What is the first thing you do when you wake up? Stretch a little, drink a glass of water? Rub your eyes and will your body into leaving the warmth of the bed?

That used to be me, a couple of years ago. I’d lie curled under my Jaipuri quilt, gazing out the window — sunlight streaming through the oak leaves, the sound of finches going about their daily business.

And then something changed.

My head propped against two pillows, still not quite awake, I would reach for my laptop, slowly open my eyes and stare at thousands of updates from bloggers, friends, and journalists around the world.

While I waded through the tweets, plurks, tumblelogs, Flickrs, Jaiku activity streams, Facebook and Plaxo Pulse updates, I was also e-mailing colleagues and speeding through RSS feeds in my customized Google Reader. I would spend the first 20 minutes every morning scrambling through the noise of Web 2.0.

Thanks to my iPhone, I could also carry the “noise” with me. As I scanned through another 1,ooo+ unread news items, I munched on my mix of pumpkin seeds and flax granola mixed with rolled oats and Cheerios.

My Bluetooth device in place, I would step out to catch the shuttle that would ferry me over to the light rail station a mile away. During the 40-minute commute, I would access my social networking updates through FriendFeed, continue scanning news items and sharing the ones I liked with friends,  tweet about the crowd in the train, and review work e-mails.

I had become a cyborg.

Even though at heart, I’m more of a floppy-disk than a thumb-drive person, I had been swallowed by the “need” to keep up with the millennials. Just so, I could feel relevant.

I didn’t have a cell phone until my first job in India at age 23 and we got around just fine by using pay phones, writing letters (yes, that’s right – handwritten letters on paper that we mailed), and meeting people face-to-face.

I distinctly remember when we sat around as a family to watch the one public television channel that was broadcast from 5 to 10 p.m. on our black and white TV.

That was it.

There was no pay-per-view, or 300 channels to choose from and we couldn’t “log on” to watch YouTube videos.

We read books for entertainment, we had real-time conversations at the dinner table instead of texting our friends while chomping down a meal, we went out and played softball, cricket and badminton (not as a structured activity, but for fun!) and we waited while the phone rang and rang and rang until it got disconnected.

And then we called again.

But things have changed – and drastically so. For today’s kids, being wireless is the norm, texting is the new e-mail, and voice messages have always existed. Even the two-year-olds throw a “regular” phone away in favor of swiping their index finger rapidly on an iPhone screen!

Now we have this ever-pressing need to be “connected” — not just online — but actually actively socializing on Facebook, LinkedIn, Orkut, Buzz, Habbo, hi5, Foursquare, Xanga or a plethora of other services.

I have 378 friends on Facebook and 162 people in my Orkut network — 99.9 percent of them are people I have met and known at some point in my life.

I love the fact that I can look at their profile updates, go through their public photos and scroll through their Walls or Scrapbooks to see what’s going on in their lives.
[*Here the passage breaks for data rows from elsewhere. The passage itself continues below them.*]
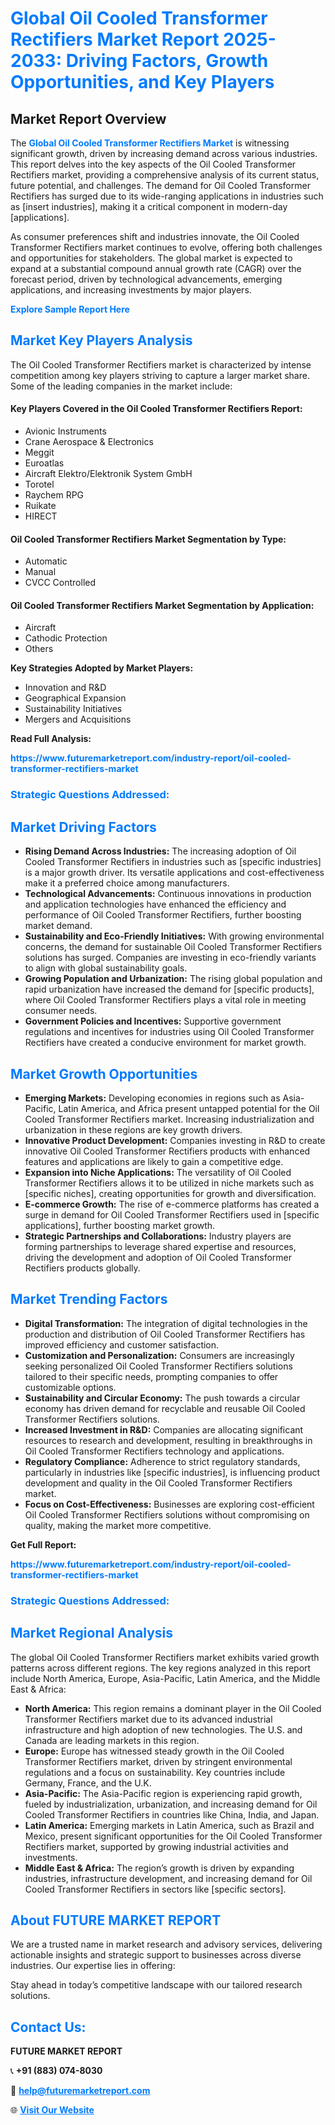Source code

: <h1 style="color: #007BFF;">Global Oil Cooled Transformer Rectifiers Market Report 2025-2033: Driving Factors, Growth Opportunities, and Key Players</h1>

<section id="overview">
<h2>Market Report Overview</h2>
<p>The <a href="https://www.futuremarketreport.com/industry-report/oil-cooled-transformer-rectifiers-market" style="color: #007BFF; text-decoration: none;"><strong>Global Oil Cooled Transformer Rectifiers Market</strong></a> is witnessing significant growth, driven by increasing demand across various industries. This report delves into the key aspects of the Oil Cooled Transformer Rectifiers market, providing a comprehensive analysis of its current status, future potential, and challenges. The demand for Oil Cooled Transformer Rectifiers has surged due to its wide-ranging applications in industries such as [insert industries], making it a critical component in modern-day [applications].</p>
<p>As consumer preferences shift and industries innovate, the Oil Cooled Transformer Rectifiers market continues to evolve, offering both challenges and opportunities for stakeholders. The global market is expected to expand at a substantial compound annual growth rate (CAGR) over the forecast period, driven by technological advancements, emerging applications, and increasing investments by major players.</p>
</section>

<section id="overview">
<p><a href="https://www.futuremarketreport.com/request-sample/reportId=62798" style="color: #007BFF; text-decoration: none;"><strong>Explore Sample Report Here</strong></a></p>
</section>

<section id="key-players">
<h2 style="color: #007BFF;">Market Key Players Analysis</h2>
<p>The Oil Cooled Transformer Rectifiers market is characterized by intense competition among key players striving to capture a larger market share. Some of the leading companies in the market include:</p>
<h4>Key Players Covered in the Oil Cooled Transformer Rectifiers Report:</h4>
<ul><li>Avionic Instruments</li><li>Crane Aerospace &amp; Electronics</li><li>Meggit</li><li>Euroatlas</li><li>Aircraft Elektro/Elektronik System GmbH</li><li>Torotel</li><li>Raychem RPG</li><li>Ruikate</li><li>HIRECT</li></ul>
<h4>Oil Cooled Transformer Rectifiers Market Segmentation by Type:</h4>
<ul><li>Automatic</li><li>Manual</li><li>CVCC Controlled</li></ul>

<h4>Oil Cooled Transformer Rectifiers Market Segmentation by Application:</h4>
<ul><li>Aircraft</li><li>Cathodic Protection</li><li>Others</li></ul>
<p><strong>Key Strategies Adopted by Market Players:</strong></p>
<ul>
<li>Innovation and R&D</li>
<li>Geographical Expansion</li>
<li>Sustainability Initiatives</li>
<li>Mergers and Acquisitions</li>
</ul>
</section>

<section>
<p><strong>Read Full Analysis: </strong></p><a href="https://www.futuremarketreport.com/industry-report/oil-cooled-transformer-rectifiers-market" style="color: #007BFF; text-decoration: none;"><strong>https://www.futuremarketreport.com/industry-report/oil-cooled-transformer-rectifiers-market</strong></a>
<h3 style="color: #007BFF;">Strategic Questions Addressed:</h3>
</section>

<section id="driving-factors">
<h2 style="color: #007BFF;">Market Driving Factors</h2>
<ul>
<li><strong>Rising Demand Across Industries:</strong> The increasing adoption of Oil Cooled Transformer Rectifiers in industries such as [specific industries] is a major growth driver. Its versatile applications and cost-effectiveness make it a preferred choice among manufacturers.</li>
<li><strong>Technological Advancements:</strong> Continuous innovations in production and application technologies have enhanced the efficiency and performance of Oil Cooled Transformer Rectifiers, further boosting market demand.</li>
<li><strong>Sustainability and Eco-Friendly Initiatives:</strong> With growing environmental concerns, the demand for sustainable Oil Cooled Transformer Rectifiers solutions has surged. Companies are investing in eco-friendly variants to align with global sustainability goals.</li>
<li><strong>Growing Population and Urbanization:</strong> The rising global population and rapid urbanization have increased the demand for [specific products], where Oil Cooled Transformer Rectifiers plays a vital role in meeting consumer needs.</li>
<li><strong>Government Policies and Incentives:</strong> Supportive government regulations and incentives for industries using Oil Cooled Transformer Rectifiers have created a conducive environment for market growth.</li>
</ul>
</section>

<section id="growth-opportunities">
<h2 style="color: #007BFF;">Market Growth Opportunities</h2>
<ul>
<li><strong>Emerging Markets:</strong> Developing economies in regions such as Asia-Pacific, Latin America, and Africa present untapped potential for the Oil Cooled Transformer Rectifiers market. Increasing industrialization and urbanization in these regions are key growth drivers.</li>
<li><strong>Innovative Product Development:</strong> Companies investing in R&D to create innovative Oil Cooled Transformer Rectifiers products with enhanced features and applications are likely to gain a competitive edge.</li>
<li><strong>Expansion into Niche Applications:</strong> The versatility of Oil Cooled Transformer Rectifiers allows it to be utilized in niche markets such as [specific niches], creating opportunities for growth and diversification.</li>
<li><strong>E-commerce Growth:</strong> The rise of e-commerce platforms has created a surge in demand for Oil Cooled Transformer Rectifiers used in [specific applications], further boosting market growth.</li>
<li><strong>Strategic Partnerships and Collaborations:</strong> Industry players are forming partnerships to leverage shared expertise and resources, driving the development and adoption of Oil Cooled Transformer Rectifiers products globally.</li>
</ul>
</section>

<section id="trending-factors">
<h2 style="color: #007BFF;">Market Trending Factors</h2>
<ul>
<li><strong>Digital Transformation:</strong> The integration of digital technologies in the production and distribution of Oil Cooled Transformer Rectifiers has improved efficiency and customer satisfaction.</li>
<li><strong>Customization and Personalization:</strong> Consumers are increasingly seeking personalized Oil Cooled Transformer Rectifiers solutions tailored to their specific needs, prompting companies to offer customizable options.</li>
<li><strong>Sustainability and Circular Economy:</strong> The push towards a circular economy has driven demand for recyclable and reusable Oil Cooled Transformer Rectifiers solutions.</li>
<li><strong>Increased Investment in R&D:</strong> Companies are allocating significant resources to research and development, resulting in breakthroughs in Oil Cooled Transformer Rectifiers technology and applications.</li>
<li><strong>Regulatory Compliance:</strong> Adherence to strict regulatory standards, particularly in industries like [specific industries], is influencing product development and quality in the Oil Cooled Transformer Rectifiers market.</li>
<li><strong>Focus on Cost-Effectiveness:</strong> Businesses are exploring cost-efficient Oil Cooled Transformer Rectifiers solutions without compromising on quality, making the market more competitive.</li>
</ul>
</section>

<section>
<p><strong>Get Full Report: </strong></p><a href="https://www.futuremarketreport.com/industry-report/oil-cooled-transformer-rectifiers-market" style="color: #007BFF; text-decoration: none;"><strong>https://www.futuremarketreport.com/industry-report/oil-cooled-transformer-rectifiers-market</strong></a>
<h3 style="color: #007BFF;">Strategic Questions Addressed:</h3>
</section>


<section id="regional-analysis">
<h2 style="color: #007BFF;">Market Regional Analysis</h2>
<p>The global Oil Cooled Transformer Rectifiers market exhibits varied growth patterns across different regions. The key regions analyzed in this report include North America, Europe, Asia-Pacific, Latin America, and the Middle East & Africa:</p>
<ul>
<li><strong>North America:</strong> This region remains a dominant player in the Oil Cooled Transformer Rectifiers market due to its advanced industrial infrastructure and high adoption of new technologies. The U.S. and Canada are leading markets in this region.</li>
<li><strong>Europe:</strong> Europe has witnessed steady growth in the Oil Cooled Transformer Rectifiers market, driven by stringent environmental regulations and a focus on sustainability. Key countries include Germany, France, and the U.K.</li>
<li><strong>Asia-Pacific:</strong> The Asia-Pacific region is experiencing rapid growth, fueled by industrialization, urbanization, and increasing demand for Oil Cooled Transformer Rectifiers in countries like China, India, and Japan.</li>
<li><strong>Latin America:</strong> Emerging markets in Latin America, such as Brazil and Mexico, present significant opportunities for the Oil Cooled Transformer Rectifiers market, supported by growing industrial activities and investments.</li>
<li><strong>Middle East & Africa:</strong> The region’s growth is driven by expanding industries, infrastructure development, and increasing demand for Oil Cooled Transformer Rectifiers in sectors like [specific sectors].</li>
</ul>
</section>

<footer>
<h2 style="color: #007BFF;">About FUTURE MARKET REPORT</h2>
<p>We are a trusted name in market research and advisory services, delivering actionable insights and strategic support to businesses across diverse industries. Our expertise lies in offering:</p>

<p>Stay ahead in today’s competitive landscape with our tailored research solutions.</p>

<h2 style="color: #007BFF;">Contact Us:</h2>
<p><strong>FUTURE MARKET REPORT</strong></p>
<p>📞 <strong>+91 (883) 074-8030</strong></p>
<p>📧 <strong><a href="mailto:help@futuremarketreport.com" style="color: #007BFF;">help@futuremarketreport.com</a></strong></p>
<p>🌐 <strong><a href="https://www.futuremarketreport.com/" style="color: #007BFF;">Visit Our Website</a></strong></p>
</footer>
But not everyone has this policy of “friending” — most social network users open up their network to strangers — that’s the whole point, they say, of networking!

And don’t even get me started on Chatroulette — the latest fad that pairs random strangers for Webcam-based conversations. Eek!

For me, the internet has made it a lot easier to keep in touch with family and friends. But when it starts becoming more real than the reality of your life, it’s time to take a timeout.

And that’s what I have done.

I log on to Facebook thrice a day: once every morning to check on friends’ updates and ask my question of the day, then sometime in the afternoon to post an update of this blog, and then for half an hour at night to beat my opponents at Bejeweled Blitz.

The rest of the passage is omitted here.